The δ18OPDB of subglacial carbonate can be transformed into δ18OSMOW using the equation δSMOW=1.03037δPDB+30.37 (Faure, 1977). The mean values of subglacial carbonate δ18OSMOW would therefore be 25.92‰, ranging from 27.44‰ to 24.75‰. Using the fractionation factor of 1.0347 for calcite and water at 0 C (Clayton and Jones, 1968) and the δSMOW values of subglacial carbonate, we obtain δ18OSMOW values ranging from −7.02‰ to −9.62‰. On the other hand, if assuming calcite crystals could all have originated primarily as aragonite crystals, we can use the fractionation factor of 1.0349 for aragonite and water at 0 C (Kim et al., 2007) and obtain relatively similar δ18OSMOW values ranging from −7.21‰ to −9.81‰. This relates to the average Triglav Glacier ice meltwater values (δ18OSMOW=-9.3‰) measured in summer 2018 (Carey et al., 2020). However, the isotopes are slightly heavier when compared to glacier ice samples, which range between −10.0‰ and −12.7‰. The reason could be that water in equilibrium with the growing ice is progressively impoverished in heavy isotopes (Jouzel and Souchez, 1982) or simply that the remnants of residual ice have a different isotopic ratio than the basal ice at the time of carbonate precipitation, which itself could represent a large range in values (Lemmens et al., 1982). In addition, δ18O differences of a few per mille in the carbonate precipitate can also arise due to variations in subglacial hydrology shifting from closed to open geochemical systems (Hanshaw and Hallet, 1978).
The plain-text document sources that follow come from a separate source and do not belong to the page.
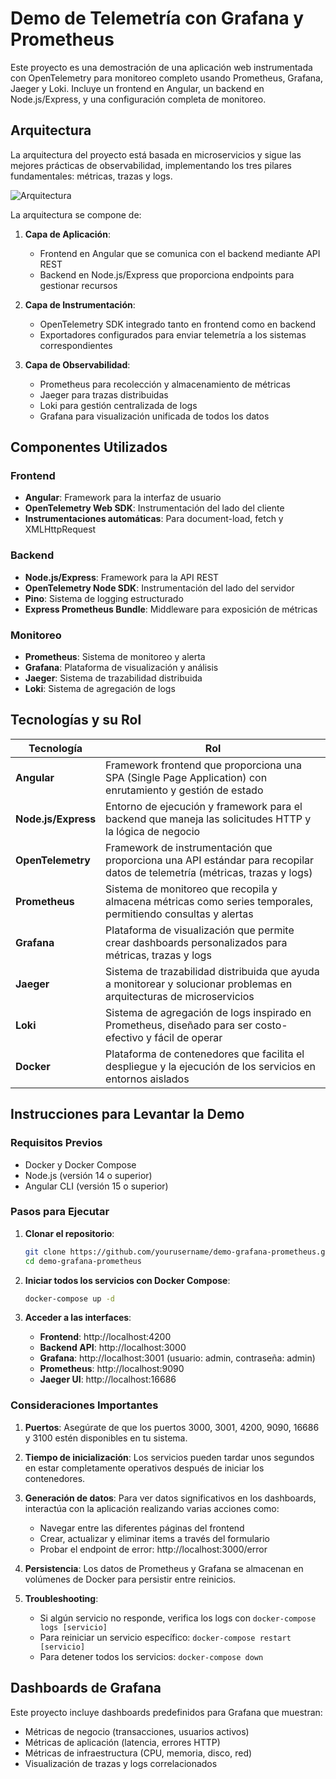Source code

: # Demo de Telemetría con Grafana y Prometheus

Este proyecto es una demostración de una aplicación web instrumentada con OpenTelemetry para monitoreo completo usando Prometheus, Grafana, Jaeger y Loki. Incluye un frontend en Angular, un backend en Node.js/Express, y una configuración completa de monitoreo.

## Arquitectura

La arquitectura del proyecto está basada en microservicios y sigue las mejores prácticas de observabilidad, implementando los tres pilares fundamentales: métricas, trazas y logs.

![Arquitectura](https://miro.medium.com/v2/resize:fit:1400/1*Vth3UENwIf4bQRgNVEGgug.png)

La arquitectura se compone de:

1. **Capa de Aplicación**:
   - Frontend en Angular que se comunica con el backend mediante API REST
   - Backend en Node.js/Express que proporciona endpoints para gestionar recursos

2. **Capa de Instrumentación**:
   - OpenTelemetry SDK integrado tanto en frontend como en backend
   - Exportadores configurados para enviar telemetría a los sistemas correspondientes

3. **Capa de Observabilidad**:
   - Prometheus para recolección y almacenamiento de métricas
   - Jaeger para trazas distribuidas
   - Loki para gestión centralizada de logs
   - Grafana para visualización unificada de todos los datos

## Componentes Utilizados

### Frontend
- **Angular**: Framework para la interfaz de usuario
- **OpenTelemetry Web SDK**: Instrumentación del lado del cliente
- **Instrumentaciones automáticas**: Para document-load, fetch y XMLHttpRequest

### Backend
- **Node.js/Express**: Framework para la API REST
- **OpenTelemetry Node SDK**: Instrumentación del lado del servidor
- **Pino**: Sistema de logging estructurado
- **Express Prometheus Bundle**: Middleware para exposición de métricas

### Monitoreo
- **Prometheus**: Sistema de monitoreo y alerta
- **Grafana**: Plataforma de visualización y análisis
- **Jaeger**: Sistema de trazabilidad distribuida
- **Loki**: Sistema de agregación de logs

## Tecnologías y su Rol

| Tecnología | Rol |
|------------|-----|
| **Angular** | Framework frontend que proporciona una SPA (Single Page Application) con enrutamiento y gestión de estado |
| **Node.js/Express** | Entorno de ejecución y framework para el backend que maneja las solicitudes HTTP y la lógica de negocio |
| **OpenTelemetry** | Framework de instrumentación que proporciona una API estándar para recopilar datos de telemetría (métricas, trazas y logs) |
| **Prometheus** | Sistema de monitoreo que recopila y almacena métricas como series temporales, permitiendo consultas y alertas |
| **Grafana** | Plataforma de visualización que permite crear dashboards personalizados para métricas, trazas y logs |
| **Jaeger** | Sistema de trazabilidad distribuida que ayuda a monitorear y solucionar problemas en arquitecturas de microservicios |
| **Loki** | Sistema de agregación de logs inspirado en Prometheus, diseñado para ser costo-efectivo y fácil de operar |
| **Docker** | Plataforma de contenedores que facilita el despliegue y la ejecución de los servicios en entornos aislados |

## Instrucciones para Levantar la Demo

### Requisitos Previos

- Docker y Docker Compose
- Node.js (versión 14 o superior)
- Angular CLI (versión 15 o superior)

### Pasos para Ejecutar

1. **Clonar el repositorio**:
   ```bash
   git clone https://github.com/yourusername/demo-grafana-prometheus.git
   cd demo-grafana-prometheus
   ```

2. **Iniciar todos los servicios con Docker Compose**:
   ```bash
   docker-compose up -d
   ```

3. **Acceder a las interfaces**:
   - **Frontend**: http://localhost:4200
   - **Backend API**: http://localhost:3000
   - **Grafana**: http://localhost:3001 (usuario: admin, contraseña: admin)
   - **Prometheus**: http://localhost:9090
   - **Jaeger UI**: http://localhost:16686

### Consideraciones Importantes

1. **Puertos**: Asegúrate de que los puertos 3000, 3001, 4200, 9090, 16686 y 3100 estén disponibles en tu sistema.

2. **Tiempo de inicialización**: Los servicios pueden tardar unos segundos en estar completamente operativos después de iniciar los contenedores.

3. **Generación de datos**: Para ver datos significativos en los dashboards, interactúa con la aplicación realizando varias acciones como:
   - Navegar entre las diferentes páginas del frontend
   - Crear, actualizar y eliminar items a través del formulario
   - Probar el endpoint de error: http://localhost:3000/error

4. **Persistencia**: Los datos de Prometheus y Grafana se almacenan en volúmenes de Docker para persistir entre reinicios.

5. **Troubleshooting**:
   - Si algún servicio no responde, verifica los logs con `docker-compose logs [servicio]`
   - Para reiniciar un servicio específico: `docker-compose restart [servicio]`
   - Para detener todos los servicios: `docker-compose down`

## Dashboards de Grafana

Este proyecto incluye dashboards predefinidos para Grafana que muestran:

- Métricas de negocio (transacciones, usuarios activos)
- Métricas de aplicación (latencia, errores HTTP)
- Métricas de infraestructura (CPU, memoria, disco, red)
- Visualización de trazas y logs correlacionados
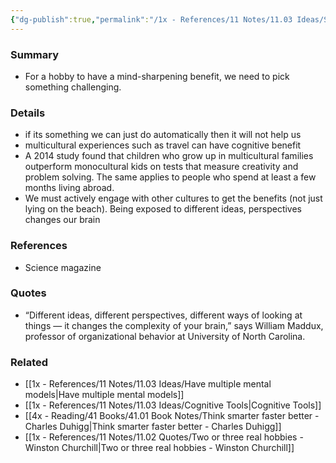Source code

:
 ```yaml
---
{"dg-publish":true,"permalink":"/1x - References/11 Notes/11.03 Ideas/Select hobbies that challenge our mind/","title":"Select hobbies that challenge our mind","created":"2023-09-09T19:15:23.071+03:00","updated":"2024-02-14T20:18:24.586+03:00"}
---
```



### Summary
- For a hobby to have a mind-sharpening benefit, we need to pick something challenging.

### Details
- if its something we can just do automatically then it will not help us
- multicultural experiences such as travel can have cognitive benefit
- A 2014 study found that children who grow up in multicultural families outperform monocultural kids on tests that measure creativity and problem solving. The same applies to people who spend at least a few months living abroad.
- We must actively engage with other cultures to get the benefits (not just lying on the beach). Being exposed to different ideas, perspectives changes our brain

### References
- Science magazine 

### Quotes
- “Different ideas, different perspectives, different ways of looking at things — it changes the complexity of your brain,” says William Maddux, professor of organizational behavior at University of North Carolina.

### Related
- [[1x - References/11 Notes/11.03 Ideas/Have multiple mental models\|Have multiple mental models]]
- [[1x - References/11 Notes/11.03 Ideas/Cognitive Tools\|Cognitive Tools]]
- [[4x - Reading/41 Books/41.01 Book Notes/Think smarter faster better - Charles Duhigg\|Think smarter faster better - Charles Duhigg]]
- [[1x - References/11 Notes/11.02 Quotes/Two or three real hobbies - Winston Churchill\|Two or three real hobbies - Winston Churchill]]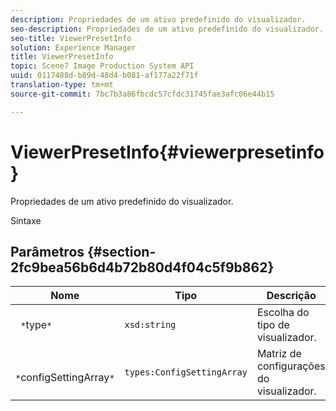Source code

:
 ```yaml
---
description: Propriedades de um ativo predefinido do visualizador.
seo-description: Propriedades de um ativo predefinido do visualizador.
seo-title: ViewerPresetInfo
solution: Experience Manager
title: ViewerPresetInfo
topic: Scene7 Image Production System API
uuid: 0117488d-b89d-48d4-b081-af177a22f71f
translation-type: tm+mt
source-git-commit: 7bc7b3a86fbcdc57cfdc31745fae3afc06e44b15

---
```



# ViewerPresetInfo{#viewerpresetinfo}

Propriedades de um ativo predefinido do visualizador.

Sintaxe

## Parâmetros {#section-2fc9bea56b6d4b72b80d4f04c5f9b862}

| Nome | Tipo | Descrição |
|---|---|---|
| ` *`type`*` | `xsd:string` | Escolha do tipo de visualizador. |
| ` *`configSettingArray`*` | `types:ConfigSettingArray` | Matriz de configurações do visualizador. |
However, a geochemical study of the present Triglav ice area (Carey et al., 2020) shows that ice samples within the cave of Triglavsko Brezno (see Fig. 1 for location) are much lighter in deuterium than those from the Triglav Glacier, which suggests that they were deposited during colder times, indicating they are remnants of older glacier ice.

Table 1Calculation of subglacial carbonate existence under a meteoric environment based on the carbonate's thickness, years of exposure and denudation rate.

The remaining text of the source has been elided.